3. Nous avons bel et bien envisagé une telle éventualité. Pourtant, la Suisse peut-elle se réclamer de la Convention de Chicago et de l'Accord de même date relatif au transit des services aériens internationaux (Accord de transit ; RS 0.748.111.2) pour faire valoir un droit d'utiliser l'espace aérien du sud de l'Allemagne de la manière qui lui conviendra pour des vols d'approche et de décollage ? La réponse est pour le moins très douteuse. Trois des principaux instituts de droit aérien du monde (McGill à Montreal, Leiden, Cologne) sont d'avis que les deux accords susmentionnés ne couvrent pas les procédures d'approche et de décollage. Par contre, l'Accord de Chicago fournit de bonnes raisons pour autoriser l'Allemagne à régler librement en général, dans son espace aérien, les vols d'approche et de décollage, moyennant le respect de quelques principes.

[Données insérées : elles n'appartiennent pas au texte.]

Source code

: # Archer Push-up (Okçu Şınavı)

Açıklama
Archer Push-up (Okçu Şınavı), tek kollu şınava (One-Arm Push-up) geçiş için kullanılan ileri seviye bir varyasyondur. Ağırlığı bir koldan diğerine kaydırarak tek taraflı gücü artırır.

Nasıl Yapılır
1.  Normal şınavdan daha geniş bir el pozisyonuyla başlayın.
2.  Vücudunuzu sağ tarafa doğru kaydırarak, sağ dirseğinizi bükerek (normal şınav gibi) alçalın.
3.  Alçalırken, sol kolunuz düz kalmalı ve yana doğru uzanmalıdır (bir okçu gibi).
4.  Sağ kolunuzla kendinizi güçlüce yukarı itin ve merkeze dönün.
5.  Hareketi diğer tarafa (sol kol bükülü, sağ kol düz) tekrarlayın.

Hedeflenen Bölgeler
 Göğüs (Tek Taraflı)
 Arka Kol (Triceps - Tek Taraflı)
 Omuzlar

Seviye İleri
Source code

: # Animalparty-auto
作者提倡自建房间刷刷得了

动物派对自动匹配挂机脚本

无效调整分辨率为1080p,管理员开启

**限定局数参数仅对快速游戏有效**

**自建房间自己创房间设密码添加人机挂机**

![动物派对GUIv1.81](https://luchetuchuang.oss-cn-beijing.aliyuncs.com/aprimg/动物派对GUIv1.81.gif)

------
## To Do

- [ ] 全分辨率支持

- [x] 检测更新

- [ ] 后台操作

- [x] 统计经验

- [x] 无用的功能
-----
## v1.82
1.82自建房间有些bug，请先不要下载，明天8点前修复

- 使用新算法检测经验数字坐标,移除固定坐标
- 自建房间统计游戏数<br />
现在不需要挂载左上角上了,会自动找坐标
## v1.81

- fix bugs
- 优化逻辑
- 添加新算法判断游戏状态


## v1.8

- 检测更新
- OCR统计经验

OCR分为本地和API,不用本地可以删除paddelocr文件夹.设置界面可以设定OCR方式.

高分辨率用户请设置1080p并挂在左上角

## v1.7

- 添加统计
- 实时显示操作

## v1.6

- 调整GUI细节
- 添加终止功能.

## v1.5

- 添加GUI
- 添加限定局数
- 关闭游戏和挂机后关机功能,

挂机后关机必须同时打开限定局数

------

Par ailleurs, n'oublions pas que le conseil de l'Organisation de l'aviation civile internationale (OACI) a déjà été appelé deux fois à se prononcer sur des droits de transit sans parvenir à trancher. Il s'agissait des litiges opposant le Pakistan à l'Inde, le premier ayant refusé absolument son survol par des appareils de l'Inde, et une autre fois la Grande-Bretagne à l'Espagne, cette dernière ayant refusé l'atterrissage et le décollage sur l'aéroport de Gibraltar, qui auraient dû impérativement emprunter l'espace aérien espagnol. Bien qu'il se fût clairement agi de refus du transit, le Conseil n'a pas pris de décision. Dès lors, il est plus que douteux qu'il le fasse dans le cas présent, beaucoup plus complexe, où la Suisse dispose de solutions autres que l'approche au-dessus de l'Allemagne.
Enfin, il faut rappeler que même si la Suisse pouvait s'opposer avec succès à cet accord, rien n'empêcherait l'Allemagne d'assurer elle-même - pour des raisons qui lui seraient propres - le contrôle de la sécurité aérienne au-dessus de son territoire, ce qui entraînerait des inconvénients inacceptables pour l'aéroport de Zurich-Kloten.
Voilà pourquoi nous nous n'avons pas cru pouvoir obtenir devant le conseil de l'OACI une solution plus avantageuse pour l'aéroport que celle de l'accord tel qu'il a été négocié.
4. La Suisse ne peut pas exercer le contrôle de la sécurité aérienne dans l'espace allemand sans le consentement du grand voisin. Certes, le droit suisse ne contraint pas à passer un accord à cet effet, mais la partie adverse est parvenue à la conviction que le droit allemand, lui, exigeait un tel accord. Si, par ailleurs, l'Allemagne lie la question de la délégation du contrôle aérien à celle de la protection de l'environnement, cela ne va pas à l'encontre du droit international, de sorte que nous ne pouvons pas le refuser. Mais l'accord n'est pas sans consolider la position juridique de Skyguide, notamment en formulant le principe de la rétribution pour les prestations de cette entreprise.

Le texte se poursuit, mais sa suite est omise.